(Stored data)
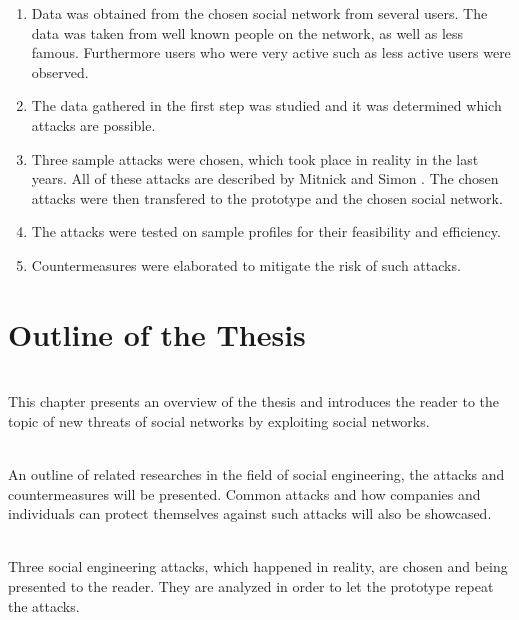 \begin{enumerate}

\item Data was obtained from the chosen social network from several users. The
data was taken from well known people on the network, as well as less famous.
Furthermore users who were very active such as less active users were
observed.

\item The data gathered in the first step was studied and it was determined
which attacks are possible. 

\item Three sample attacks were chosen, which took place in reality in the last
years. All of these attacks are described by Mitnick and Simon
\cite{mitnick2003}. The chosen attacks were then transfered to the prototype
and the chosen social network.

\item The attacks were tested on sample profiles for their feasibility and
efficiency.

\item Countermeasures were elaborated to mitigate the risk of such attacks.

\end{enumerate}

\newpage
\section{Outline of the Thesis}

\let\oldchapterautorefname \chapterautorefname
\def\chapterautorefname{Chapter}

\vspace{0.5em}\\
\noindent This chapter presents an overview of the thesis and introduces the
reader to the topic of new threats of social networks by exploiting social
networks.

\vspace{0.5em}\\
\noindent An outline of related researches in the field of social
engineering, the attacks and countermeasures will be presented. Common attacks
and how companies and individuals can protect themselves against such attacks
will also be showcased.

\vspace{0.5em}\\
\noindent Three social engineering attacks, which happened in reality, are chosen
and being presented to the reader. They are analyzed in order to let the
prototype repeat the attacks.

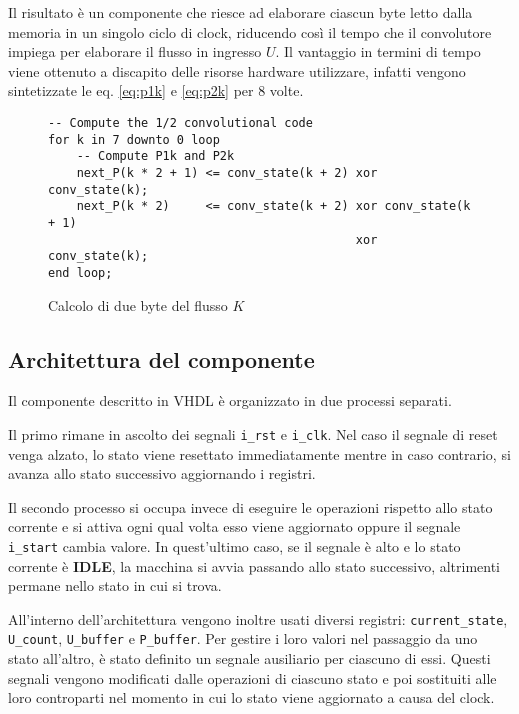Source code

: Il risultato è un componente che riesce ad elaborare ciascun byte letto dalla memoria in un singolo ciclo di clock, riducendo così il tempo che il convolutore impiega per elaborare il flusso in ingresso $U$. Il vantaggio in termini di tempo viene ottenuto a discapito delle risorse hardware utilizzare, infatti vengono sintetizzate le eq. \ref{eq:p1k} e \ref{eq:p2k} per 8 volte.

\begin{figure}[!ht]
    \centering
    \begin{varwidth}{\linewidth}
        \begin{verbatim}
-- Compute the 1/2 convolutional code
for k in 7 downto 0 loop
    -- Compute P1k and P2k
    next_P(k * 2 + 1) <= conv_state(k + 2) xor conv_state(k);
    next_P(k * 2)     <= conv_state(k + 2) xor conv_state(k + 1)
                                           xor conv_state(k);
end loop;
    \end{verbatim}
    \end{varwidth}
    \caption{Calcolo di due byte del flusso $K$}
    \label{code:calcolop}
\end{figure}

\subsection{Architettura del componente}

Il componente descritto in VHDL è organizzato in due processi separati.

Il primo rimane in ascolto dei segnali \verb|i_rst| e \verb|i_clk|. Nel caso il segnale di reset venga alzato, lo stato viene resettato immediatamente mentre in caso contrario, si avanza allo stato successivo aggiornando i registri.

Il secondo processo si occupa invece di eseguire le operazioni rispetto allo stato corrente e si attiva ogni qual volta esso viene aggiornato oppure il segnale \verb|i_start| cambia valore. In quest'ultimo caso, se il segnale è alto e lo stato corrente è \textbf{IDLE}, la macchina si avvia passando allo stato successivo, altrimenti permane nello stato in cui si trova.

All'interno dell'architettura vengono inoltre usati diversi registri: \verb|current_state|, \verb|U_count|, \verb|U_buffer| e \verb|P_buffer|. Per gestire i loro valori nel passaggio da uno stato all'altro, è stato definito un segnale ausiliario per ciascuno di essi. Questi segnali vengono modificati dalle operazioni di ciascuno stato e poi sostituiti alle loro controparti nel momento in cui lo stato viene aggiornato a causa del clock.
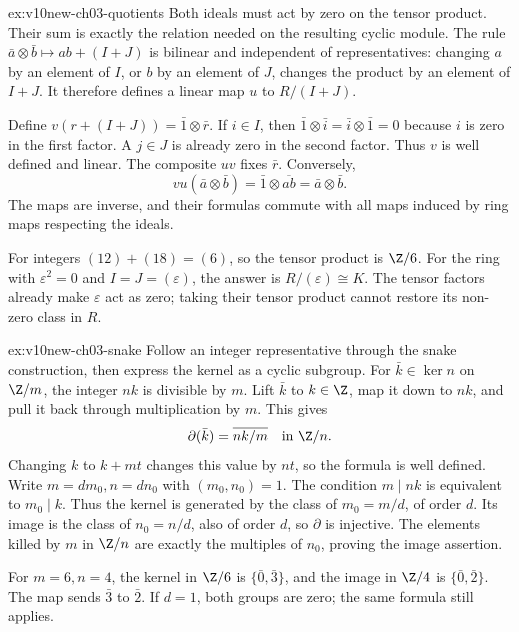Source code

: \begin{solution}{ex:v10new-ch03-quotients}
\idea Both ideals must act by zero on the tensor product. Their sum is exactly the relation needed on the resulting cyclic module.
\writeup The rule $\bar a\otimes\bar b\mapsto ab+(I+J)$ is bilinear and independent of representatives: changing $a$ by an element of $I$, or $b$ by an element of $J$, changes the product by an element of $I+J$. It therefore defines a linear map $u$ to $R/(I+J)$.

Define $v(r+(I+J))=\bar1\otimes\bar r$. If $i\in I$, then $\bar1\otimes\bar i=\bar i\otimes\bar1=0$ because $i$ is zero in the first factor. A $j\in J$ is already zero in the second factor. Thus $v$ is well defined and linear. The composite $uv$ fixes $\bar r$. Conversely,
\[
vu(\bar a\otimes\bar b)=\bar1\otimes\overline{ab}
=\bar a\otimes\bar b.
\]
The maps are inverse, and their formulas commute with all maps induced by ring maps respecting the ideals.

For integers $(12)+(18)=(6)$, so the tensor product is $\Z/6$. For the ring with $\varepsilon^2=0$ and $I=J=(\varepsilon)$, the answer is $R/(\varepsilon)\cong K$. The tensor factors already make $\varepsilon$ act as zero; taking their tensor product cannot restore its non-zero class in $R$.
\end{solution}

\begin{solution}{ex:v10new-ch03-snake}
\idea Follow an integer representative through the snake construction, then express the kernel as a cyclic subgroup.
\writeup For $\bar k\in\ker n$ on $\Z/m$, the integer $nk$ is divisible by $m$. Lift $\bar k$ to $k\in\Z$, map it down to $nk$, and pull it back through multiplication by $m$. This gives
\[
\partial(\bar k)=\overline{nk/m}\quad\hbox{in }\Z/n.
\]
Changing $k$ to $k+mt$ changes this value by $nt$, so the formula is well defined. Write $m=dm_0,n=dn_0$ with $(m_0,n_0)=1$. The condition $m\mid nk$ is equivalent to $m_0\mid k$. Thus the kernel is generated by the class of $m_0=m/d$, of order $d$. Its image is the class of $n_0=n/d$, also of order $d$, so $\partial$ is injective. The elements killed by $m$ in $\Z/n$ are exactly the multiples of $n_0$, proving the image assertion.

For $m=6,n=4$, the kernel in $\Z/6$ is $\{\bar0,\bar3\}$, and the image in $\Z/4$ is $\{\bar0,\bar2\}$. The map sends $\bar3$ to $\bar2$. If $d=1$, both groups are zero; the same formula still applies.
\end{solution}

__BRIEF__. When a line among the entries above contains "zero", copy it.

__ANSWER SECTION__.
\idea Both ideals must act by zero on the tensor product. Their sum is exactly the relation needed on the resulting cyclic module.
Define $v(r+(I+J))=\bar1\otimes\bar r$. If $i\in I$, then $\bar1\otimes\bar i=\bar i\otimes\bar1=0$ because $i$ is zero in the first factor. A $j\in J$ is already zero in the second factor. Thus $v$ is well defined and linear. The composite $uv$ fixes $\bar r$. Conversely,
For integers $(12)+(18)=(6)$, so the tensor product is $\Z/6$. For the ring with $\varepsilon^2=0$ and $I=J=(\varepsilon)$, the answer is $R/(\varepsilon)\cong K$. The tensor factors already make $\varepsilon$ act as zero; taking their tensor product cannot restore its non-zero class in $R$.
For $m=6,n=4$, the kernel in $\Z/6$ is $\{\bar0,\bar3\}$, and the image in $\Z/4$ is $\{\bar0,\bar2\}$. The map sends $\bar3$ to $\bar2$. If $d=1$, both groups are zero; the same formula still applies.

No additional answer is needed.